Otros dos libros publicados en 1990 y el 2000 respectivamente, derrumban la teoría del negacionista Eduardo van der Kooy que sostiene que el caso Papel Prensa es una suerte de reescritura kirchnerista de la historia. Los libros David Graiver: el banquero de Montoneros, escrito en 1990 por el periodista Juan Gasparini, y El dictador de los colegas María Seoane y Vicente Muleiro que hasta hace poco trabajaron en Clarín–, documentan de manera rigurosa la manera en que se articuló la lógica empresarial con el engranaje de la violencia represiva.
En El dictador, se relata la dura interna que libraron Jorge Videla y Eduardo Massera para consensuar el ingreso de Clarín, La Nación y La Razón como socios de la empresa.
Por su parte, Juan Gasparini recuerda que –a comienzos de la dictadura–, el peso del Estado en los medios de comunicación electrónicos era abrumador, pero que Alfredo Martínez de Hoz –que llevaba la contabilidad del genocidio–, aconsejó que se incorporara algo de prensa escrita a la ominosa jugada. Su idea fue aceptada sin reparos.

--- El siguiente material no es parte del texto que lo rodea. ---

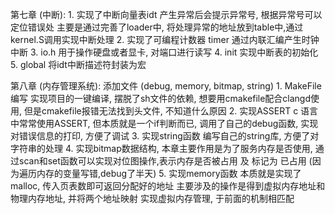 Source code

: 第七章 (中断):
    1. 实现了中断向量表idt 产生异常后会提示异常号, 根据异常号可以定位错误处
    主要是通过完善了loader中, 将处理异常的地址放到table中,通过kernel.S调用实现中断处理
    2. 实现了可编程计数器 timer 通过内联汇编产生时钟中断
    3. io.h 用于操作硬盘或者显卡, 对端口进行读写
    4. init 实现中断表的初始化
    5. global   将idt中断描述符封装为宏 

第八章 (内存管理系统): 
    添加文件    (debug, memory, bitmap, string)
    1. MakeFile编写 实现项目的一键编译, 摆脱了sh文件的依赖, 想要用cmakefile配合clangd使用, 但是cmakefile报错无法找到头文件, 不知道什么原因
    2. 实现ASSERT c 语言中常常使用ASSERT, 但本质就是一个if判断而已, 调用了自己的debug函数, 实现对错误信息的打印, 方便了调试
    3. 实现string函数 编写自己的string库, 方便了对字符串的处理 
    4. 实现bitmap数据结构, 本章主要作用是为了服务内存是否使用, 通过scan和set函数可以实现对位图操作,表示内存是否被占用 及 标记为 已占用 (因为遍历内存的变量写错,debug了半天)
    5. 实现memory函数   本质就是实现了malloc, 传入页表数即可返回分配好的地址 主要涉及的操作是得到虚拟内存地址和物理内存地址, 并将两个地址映射 实现虚拟内存管理, 于前面的机制相匹配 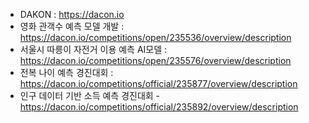 - DAKON : https://dacon.io
- 영화 관객수 예측 모델 개발 : https://dacon.io/competitions/open/235536/overview/description
- 서울시 따릉이 자전거 이용 예측 AI모델 : https://dacon.io/competitions/open/235576/overview/description
- 전복 나이 예측 경진대회 : https://dacon.io/competitions/official/235877/overview/description
- 인구 데이터 기반 소득 예측 경진대회 - https://dacon.io/competitions/official/235892/overview/description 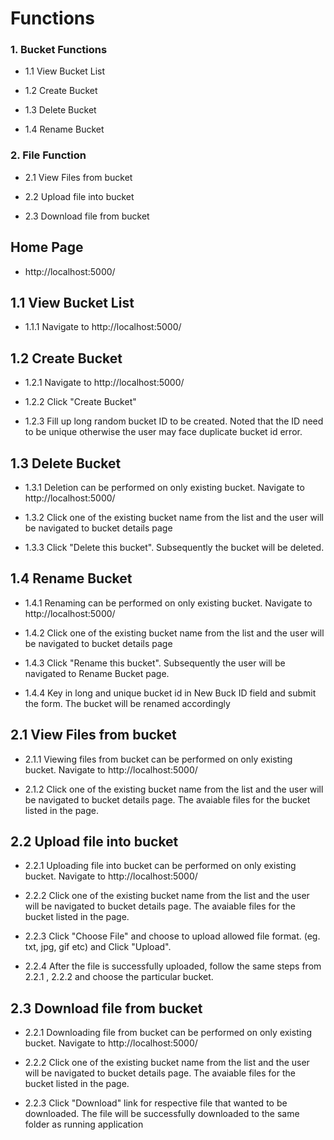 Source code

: 
# Functions

### 1. Bucket Functions

* 1.1 View Bucket List

* 1.2 Create Bucket

* 1.3 Delete Bucket

* 1.4 Rename Bucket


### 2. File Function
* 2.1 View Files from bucket

* 2.2 Upload file into bucket

* 2.3 Download file from bucket
	
	
## Home Page
* http://localhost:5000/


## 1.1 View Bucket List

* 1.1.1 Navigate to http://localhost:5000/


## 1.2 Create Bucket

* 1.2.1 Navigate to http://localhost:5000/

* 1.2.2 Click "Create Bucket"

*  1.2.3 Fill up long random bucket ID to be created. Noted that the ID need to be unique otherwise the user may face duplicate bucket id error.


## 1.3 Delete Bucket

* 1.3.1 Deletion can be performed on only existing bucket. Navigate to http://localhost:5000/

* 1.3.2 Click one of the existing bucket name from the list and the user will be navigated to bucket details page

* 1.3.3 Click "Delete this bucket". Subsequently the bucket will be deleted.


## 1.4 Rename Bucket

* 1.4.1 Renaming can be performed on only existing bucket. Navigate to http://localhost:5000/

* 1.4.2 Click one of the existing bucket name from the list and the user will be navigated to bucket details page

* 1.4.3 Click "Rename this bucket". Subsequently the user will be navigated to Rename Bucket page.

* 1.4.4 Key in long and unique bucket id in New Buck ID field and submit the form. The bucket will be renamed accordingly


## 2.1 View Files from bucket

* 2.1.1 Viewing files from bucket can be performed on only existing bucket. Navigate to http://localhost:5000/

* 2.1.2 Click one of the existing bucket name from the list and the user will be navigated to bucket details page. The avaiable files for the bucket listed in the page.


## 2.2 Upload file into bucket

* 2.2.1 Uploading file into bucket can be performed on only existing bucket. Navigate to http://localhost:5000/

* 2.2.2 Click one of the existing bucket name from the list and the user will be navigated to bucket details page. The avaiable files for the bucket listed in the page.

* 2.2.3 Click "Choose File" and choose to upload allowed file format. (eg. txt, jpg, gif etc) and Click "Upload". 

* 2.2.4 After the file is successfully uploaded, follow the same steps from 2.2.1 , 2.2.2 and choose the particular bucket.


## 2.3 Download file from bucket


* 2.2.1 Downloading file from bucket can be performed on only existing bucket. Navigate to http://localhost:5000/

* 2.2.2 Click one of the existing bucket name from the list and the user will be navigated to bucket details page. The avaiable files for the bucket listed in the page.

* 2.2.3 Click "Download" link for respective file that wanted to be downloaded. The file will be successfully downloaded to the same folder as running application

“Hacían falta periódicos y revistas dóciles que se sumaran al concierto de la obsecuencia mientras detrás del escenario se consumaba el homicidio colectivo, social, político y económico. Nada mejor que juntar a los tres diarios de mayor circulación nacional y hacerles un fantástico regalo de Navidad en ese diciembre de 1976”, escribe Gasparini.
Martínez de Hoz los alentó a que se asociaran, y por la bagatela de u$s8.300.000 forzó la venta de Papel Prensa. La empresa valía varias veces esa suma.

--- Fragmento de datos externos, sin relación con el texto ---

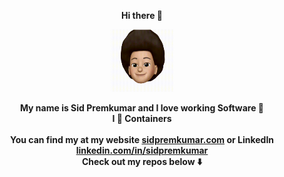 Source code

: <p align="center">
    <b>Hi there 👋</b>
</p>

<p align="center">
  <img src="src/memoji.gif" height=100 width=100 />
</p>

<p align="center">
    <b>My name is Sid Premkumar and I love working Software 🦾</b>
    <br/>
    <b> I 🫶 Containers</b>
    <br/>
    <br/>
    <b>You can find my at my website <a href="https://sidpremkumar.com">sidpremkumar.com</a> or LinkedIn <a href="https://www.linkedin.com/in/sidpremkumar/">linkedin.com/in/sidpremkumar</a></b>
    <br/>
    <b>Check out my repos below ⬇️</b>
</p>

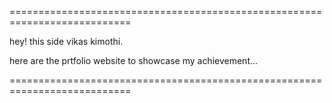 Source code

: ===========================================================================


hey! this side vikas kimothi.

here are the prtfolio website to showcase my achievement...


===========================================================================
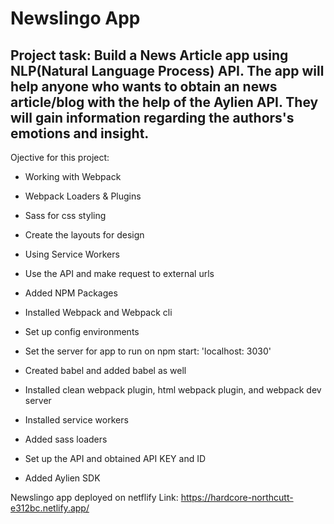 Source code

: # Newslingo App

## Project task: Build a News Article app using NLP(Natural Language Process) API. The app will help anyone who wants to obtain an news article/blog with the help of the Aylien API. They will gain information regarding the authors's emotions and insight.

Ojective for this project:

- Working with Webpack
- Webpack Loaders & Plugins
- Sass for css styling
- Create the layouts for design
- Using Service Workers
- Use the API and make request to external urls

- Added NPM Packages
- Installed Webpack and Webpack cli
- Set up config environments
- Set the server for app to run on npm start: 'localhost: 3030'
- Created babel and added babel as well
- Installed clean webpack plugin, html webpack plugin, and webpack dev server
- Installed service workers
- Added sass loaders
- Set up the API and obtained API KEY and ID
- Added Aylien SDK

Newslingo app deployed on netflify
Link: https://hardcore-northcutt-e312bc.netlify.app/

Gasparini explica que ante la evidencia de que el Gobierno retiraba el imprescindible auxilio para seguir adelante, el día antes de la reunión de accionistas, la viuda de David Graiver, Lidia Papaleo, fue convencida a firmar el preboleto de venta sin protestar.

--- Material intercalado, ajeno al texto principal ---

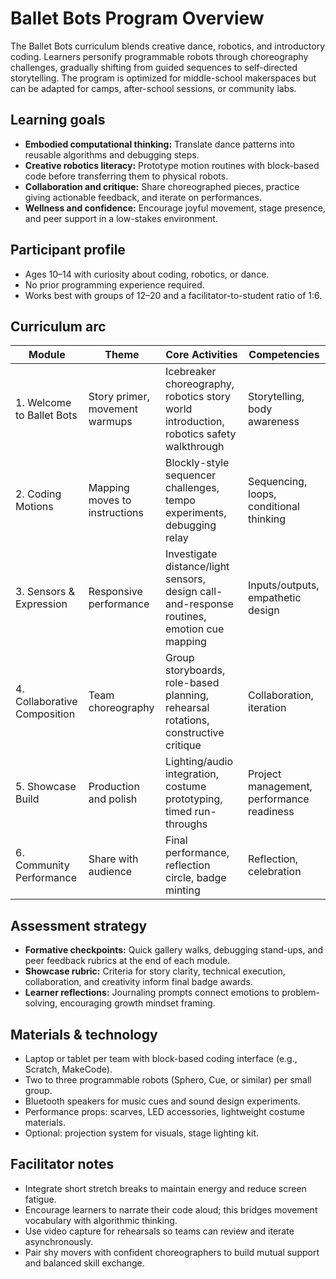 # Ballet Bots Program Overview

The Ballet Bots curriculum blends creative dance, robotics, and introductory coding. Learners personify programmable robots through choreography challenges, gradually shifting from guided sequences to self-directed storytelling. The program is optimized for middle-school makerspaces but can be adapted for camps, after-school sessions, or community labs.

## Learning goals

- **Embodied computational thinking:** Translate dance patterns into reusable algorithms and debugging steps.
- **Creative robotics literacy:** Prototype motion routines with block-based code before transferring them to physical robots.
- **Collaboration and critique:** Share choreographed pieces, practice giving actionable feedback, and iterate on performances.
- **Wellness and confidence:** Encourage joyful movement, stage presence, and peer support in a low-stakes environment.

## Participant profile

- Ages 10–14 with curiosity about coding, robotics, or dance.
- No prior programming experience required.
- Works best with groups of 12–20 and a facilitator-to-student ratio of 1:6.

## Curriculum arc

| Module | Theme | Core Activities | Competencies |
| --- | --- | --- | --- |
| 1. Welcome to Ballet Bots | Story primer, movement warmups | Icebreaker choreography, robotics story world introduction, robotics safety walkthrough | Storytelling, body awareness |
| 2. Coding Motions | Mapping moves to instructions | Blockly-style sequencer challenges, tempo experiments, debugging relay | Sequencing, loops, conditional thinking |
| 3. Sensors & Expression | Responsive performance | Investigate distance/light sensors, design call-and-response routines, emotion cue mapping | Inputs/outputs, empathetic design |
| 4. Collaborative Composition | Team choreography | Group storyboards, role-based planning, rehearsal rotations, constructive critique | Collaboration, iteration |
| 5. Showcase Build | Production and polish | Lighting/audio integration, costume prototyping, timed run-throughs | Project management, performance readiness |
| 6. Community Performance | Share with audience | Final performance, reflection circle, badge minting | Reflection, celebration |

## Assessment strategy

- **Formative checkpoints:** Quick gallery walks, debugging stand-ups, and peer feedback rubrics at the end of each module.
- **Showcase rubric:** Criteria for story clarity, technical execution, collaboration, and creativity inform final badge awards.
- **Learner reflections:** Journaling prompts connect emotions to problem-solving, encouraging growth mindset framing.

## Materials & technology

- Laptop or tablet per team with block-based coding interface (e.g., Scratch, MakeCode).
- Two to three programmable robots (Sphero, Cue, or similar) per small group.
- Bluetooth speakers for music cues and sound design experiments.
- Performance props: scarves, LED accessories, lightweight costume materials.
- Optional: projection system for visuals, stage lighting kit.

## Facilitator notes

- Integrate short stretch breaks to maintain energy and reduce screen fatigue.
- Encourage learners to narrate their code aloud; this bridges movement vocabulary with algorithmic thinking.
- Use video capture for rehearsals so teams can review and iterate asynchronously.
- Pair shy movers with confident choreographers to build mutual support and balanced skill exchange.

En una carta recientemente publicada por el diario Tiempo Argentino, Lidia Papaleo escribe: “…fui citada para el día 2 de noviembre de 1976, por la noche, a una reunión en las oficinas de La Nación, juntamente con los integrantes de la familia Graiver. […] Yo con Magnetto de Clarín, en otro aparte, donde coloquialmente me aseguró: ‘Firme o le costará la vida de su hija y la suya’. No había chances”.
El traspaso accionario se confirmó el 18 de enero de 1977 en actas suscriptas por las partes contractuales. Si La Nación, Clarín y La Razón llegaban a mostrarse reacias a retribuir el obsequio en los funestos seis años que vendrían, el Ministerio de Economía tendría prerrogativas para hacerles cambiar de parecer, sostiene Gasparini en el libro escrito en 1990.
La viuda de Graiver creyó que con esa firma compraba su supervivencia y la de su familia. No fue así, porque más tarde fue secuestrada: “Todo el horror que fue mi vida después de mi secuestro es indescriptible en la serie de perversiones, vejaciones y tormentos a la que fui sometida, no obstante que deseo concluir con la presente reiterando que prefiero ver los ojos y la cara de mis torturadores, antes que ver los ojos de Magnetto en el momento en que me amenazaba para que firmara”.
En el libro Los asesinos de la memoria, Pierre Vidal-Naquet demuestra cómo la palabra en boca de los verdugos cumple una función eufemística: pretenden tornar invisible, suprimir, alejar la realidad con eufemismos. A diferencia de la metáfora, que intenta transmitir una verdad allí donde se bordea lo decible, en el eufemismo por el contrario la palabra es utilizada en lugar de aquellas que permitirían designar la verdad. Se borran así, en el campo del lenguaje, las huellas del crimen perpetrado: las torturas, los robos de bienes y personas y los asesinatos, así como quienes fueron los ejecutores. Durante demasiado tiempo, demasiada gente ha disfrazado con eufemismos la verdad que ahora sale a flote.